Visaaffäre Mehrere österreichische Botschaften in Osteuropa stehen in Verdacht, seit Ende der Neunziger Zehntausende Touristenvisa illegal ausgestellt zu haben. In Kiew sollen ein Jahr lang wöchentlich rund fünfzig Visa verscherbelt worden sein, auch an der Budapester Botschaft wird bereits gegen Mitarbeiter ermittelt. In Belgrad inserieren Schlepper, die meist mit Firmen kooperieren, die Ausreisewillige offiziell einladen, noch immer in den Tageszeitungen. Sie versprechen eine "99-prozentige Erfolgsgarantie", denn nach der Einreise können ihre Kunden meist untertauchen. Grün und Rot fordern einen Untersuchungsausschuss.

WAS KOMMT

Schüssel-Besuch bei Bush Als künftiger Ratspräsident der EU wird Kanzler Wolfgang Schüssel am Donnerstag von US-Präsident George W. Bush im Weißen Haus empfangen. Die beiden werden bei ihrem Treffen über "die gemeinsamen globalen Herausforderungen" und "künftige transatlantische Kooperationen" parlieren, was die Oppositionsparteien schon seit Tagen auf die Palme bringt. SPÖ-Klubchef Josef Cap und Grünen-Sicherheitssprecher Peter Pilz wollen nämlich, dass Schüssel und Bush endlich Tacheles reden - und zwar über die nicht genehmigten Flüge der CIA über Europa.

WAS FEHLT

Weihnachtsfrieden in Kärnten Der Haussegen in der Kärntner orange-roten Koalition hängt immer schiefer.

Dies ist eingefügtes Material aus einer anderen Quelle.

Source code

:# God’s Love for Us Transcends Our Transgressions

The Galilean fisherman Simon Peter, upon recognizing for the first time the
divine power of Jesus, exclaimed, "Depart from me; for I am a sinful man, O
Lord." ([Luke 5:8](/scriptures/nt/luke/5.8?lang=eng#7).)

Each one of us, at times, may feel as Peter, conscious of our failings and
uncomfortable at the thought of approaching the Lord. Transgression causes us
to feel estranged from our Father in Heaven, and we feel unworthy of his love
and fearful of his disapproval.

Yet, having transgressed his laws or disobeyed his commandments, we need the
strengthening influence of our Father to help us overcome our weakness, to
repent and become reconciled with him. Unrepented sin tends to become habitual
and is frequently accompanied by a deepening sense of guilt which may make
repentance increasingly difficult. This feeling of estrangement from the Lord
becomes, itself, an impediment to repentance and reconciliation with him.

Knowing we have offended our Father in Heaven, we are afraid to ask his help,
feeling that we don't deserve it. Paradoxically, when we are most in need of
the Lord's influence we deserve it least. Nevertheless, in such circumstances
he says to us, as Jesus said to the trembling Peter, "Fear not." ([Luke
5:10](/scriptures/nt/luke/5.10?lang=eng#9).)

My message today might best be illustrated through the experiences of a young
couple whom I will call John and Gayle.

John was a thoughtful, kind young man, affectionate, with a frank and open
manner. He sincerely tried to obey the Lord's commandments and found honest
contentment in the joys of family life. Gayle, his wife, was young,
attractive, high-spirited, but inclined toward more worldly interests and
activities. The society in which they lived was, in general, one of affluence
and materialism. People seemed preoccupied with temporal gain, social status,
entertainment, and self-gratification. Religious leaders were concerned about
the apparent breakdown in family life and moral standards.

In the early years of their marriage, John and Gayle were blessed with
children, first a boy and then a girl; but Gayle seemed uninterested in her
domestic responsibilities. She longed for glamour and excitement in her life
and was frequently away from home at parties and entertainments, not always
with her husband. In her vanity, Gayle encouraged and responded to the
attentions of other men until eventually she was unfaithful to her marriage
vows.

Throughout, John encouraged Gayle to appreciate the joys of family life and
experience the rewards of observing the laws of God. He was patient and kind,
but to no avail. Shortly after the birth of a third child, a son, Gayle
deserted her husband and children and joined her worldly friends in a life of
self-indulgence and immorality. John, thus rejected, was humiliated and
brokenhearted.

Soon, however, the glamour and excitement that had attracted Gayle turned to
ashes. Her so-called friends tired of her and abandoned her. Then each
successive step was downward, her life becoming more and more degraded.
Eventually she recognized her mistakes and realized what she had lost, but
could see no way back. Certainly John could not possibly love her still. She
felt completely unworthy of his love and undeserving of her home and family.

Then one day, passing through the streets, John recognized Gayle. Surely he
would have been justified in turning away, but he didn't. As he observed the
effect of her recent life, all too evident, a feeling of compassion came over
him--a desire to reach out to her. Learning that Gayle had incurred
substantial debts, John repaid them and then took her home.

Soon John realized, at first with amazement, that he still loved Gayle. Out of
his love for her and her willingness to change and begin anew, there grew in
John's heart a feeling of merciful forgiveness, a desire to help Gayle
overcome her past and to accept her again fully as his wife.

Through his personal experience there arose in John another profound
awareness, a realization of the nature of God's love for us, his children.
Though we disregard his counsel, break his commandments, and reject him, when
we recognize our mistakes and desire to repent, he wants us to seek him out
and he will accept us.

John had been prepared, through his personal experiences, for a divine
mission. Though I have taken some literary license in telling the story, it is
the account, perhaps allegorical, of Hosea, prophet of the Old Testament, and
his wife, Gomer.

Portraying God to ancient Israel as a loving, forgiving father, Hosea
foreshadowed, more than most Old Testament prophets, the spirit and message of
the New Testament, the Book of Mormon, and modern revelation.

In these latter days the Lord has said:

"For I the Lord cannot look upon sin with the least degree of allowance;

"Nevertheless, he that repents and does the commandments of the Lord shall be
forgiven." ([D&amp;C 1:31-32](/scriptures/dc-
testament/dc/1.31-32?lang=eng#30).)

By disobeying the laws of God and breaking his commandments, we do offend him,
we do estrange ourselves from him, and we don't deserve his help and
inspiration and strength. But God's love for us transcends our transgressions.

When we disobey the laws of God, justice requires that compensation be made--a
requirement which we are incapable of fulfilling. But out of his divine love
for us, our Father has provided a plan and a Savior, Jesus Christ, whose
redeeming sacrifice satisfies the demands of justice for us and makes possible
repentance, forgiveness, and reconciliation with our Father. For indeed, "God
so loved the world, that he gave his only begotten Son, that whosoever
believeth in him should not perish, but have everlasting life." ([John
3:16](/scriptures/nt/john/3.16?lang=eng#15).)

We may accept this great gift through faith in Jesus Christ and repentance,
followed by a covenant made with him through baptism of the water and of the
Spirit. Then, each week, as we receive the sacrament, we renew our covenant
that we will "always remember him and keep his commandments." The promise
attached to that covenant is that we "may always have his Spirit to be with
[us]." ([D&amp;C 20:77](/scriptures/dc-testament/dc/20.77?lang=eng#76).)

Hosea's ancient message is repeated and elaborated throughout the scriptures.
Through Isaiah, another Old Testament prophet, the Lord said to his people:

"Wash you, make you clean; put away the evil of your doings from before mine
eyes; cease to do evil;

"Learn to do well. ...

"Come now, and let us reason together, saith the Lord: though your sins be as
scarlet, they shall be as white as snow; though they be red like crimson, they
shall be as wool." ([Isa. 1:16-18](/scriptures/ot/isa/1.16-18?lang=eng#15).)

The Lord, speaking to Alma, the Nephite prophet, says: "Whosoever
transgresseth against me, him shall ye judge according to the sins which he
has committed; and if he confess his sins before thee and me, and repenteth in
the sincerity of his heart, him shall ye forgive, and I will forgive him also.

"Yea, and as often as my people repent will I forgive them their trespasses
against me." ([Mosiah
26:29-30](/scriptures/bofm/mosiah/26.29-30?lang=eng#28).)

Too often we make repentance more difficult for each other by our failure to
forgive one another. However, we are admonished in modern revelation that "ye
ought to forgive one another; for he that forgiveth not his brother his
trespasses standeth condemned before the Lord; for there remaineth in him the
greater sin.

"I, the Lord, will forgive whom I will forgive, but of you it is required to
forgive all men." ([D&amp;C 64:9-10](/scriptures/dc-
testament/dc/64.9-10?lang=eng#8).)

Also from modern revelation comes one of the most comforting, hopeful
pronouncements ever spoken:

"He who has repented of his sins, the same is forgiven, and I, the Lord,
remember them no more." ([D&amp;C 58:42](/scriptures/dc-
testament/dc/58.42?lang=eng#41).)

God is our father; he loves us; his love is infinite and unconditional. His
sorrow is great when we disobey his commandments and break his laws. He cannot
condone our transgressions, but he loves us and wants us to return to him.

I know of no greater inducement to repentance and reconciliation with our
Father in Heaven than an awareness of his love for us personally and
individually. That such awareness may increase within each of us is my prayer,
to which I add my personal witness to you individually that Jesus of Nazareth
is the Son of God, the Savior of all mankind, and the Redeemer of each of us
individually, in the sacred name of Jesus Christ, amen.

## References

Jörg Haider attackierte vergangene Woche wieder einmal SPÖ-Chefin Gaby Schaunig und ihren Ehemann. In ganzseitigen Zeitungsinseraten ließ Haider die Vergabe zweier Aufträge über eine kostspielige Tonanlage für die Klagenfurter Seebühne anprangern - die Anlage war von der Firma, bei der Hans Schaunig als Prokurist arbeitet, 2000 geliefert worden. "Seebühne: Schaunig-Kandut kritisiert - ihr Mann kassiert!" hieß es im Inserat. Die SPÖ-Chefin warf dem Landeshauptmann daraufhin gleich "Verschwendung" von Steuergeldern vor, die Inserate bezeichnete sie als "letztklassig".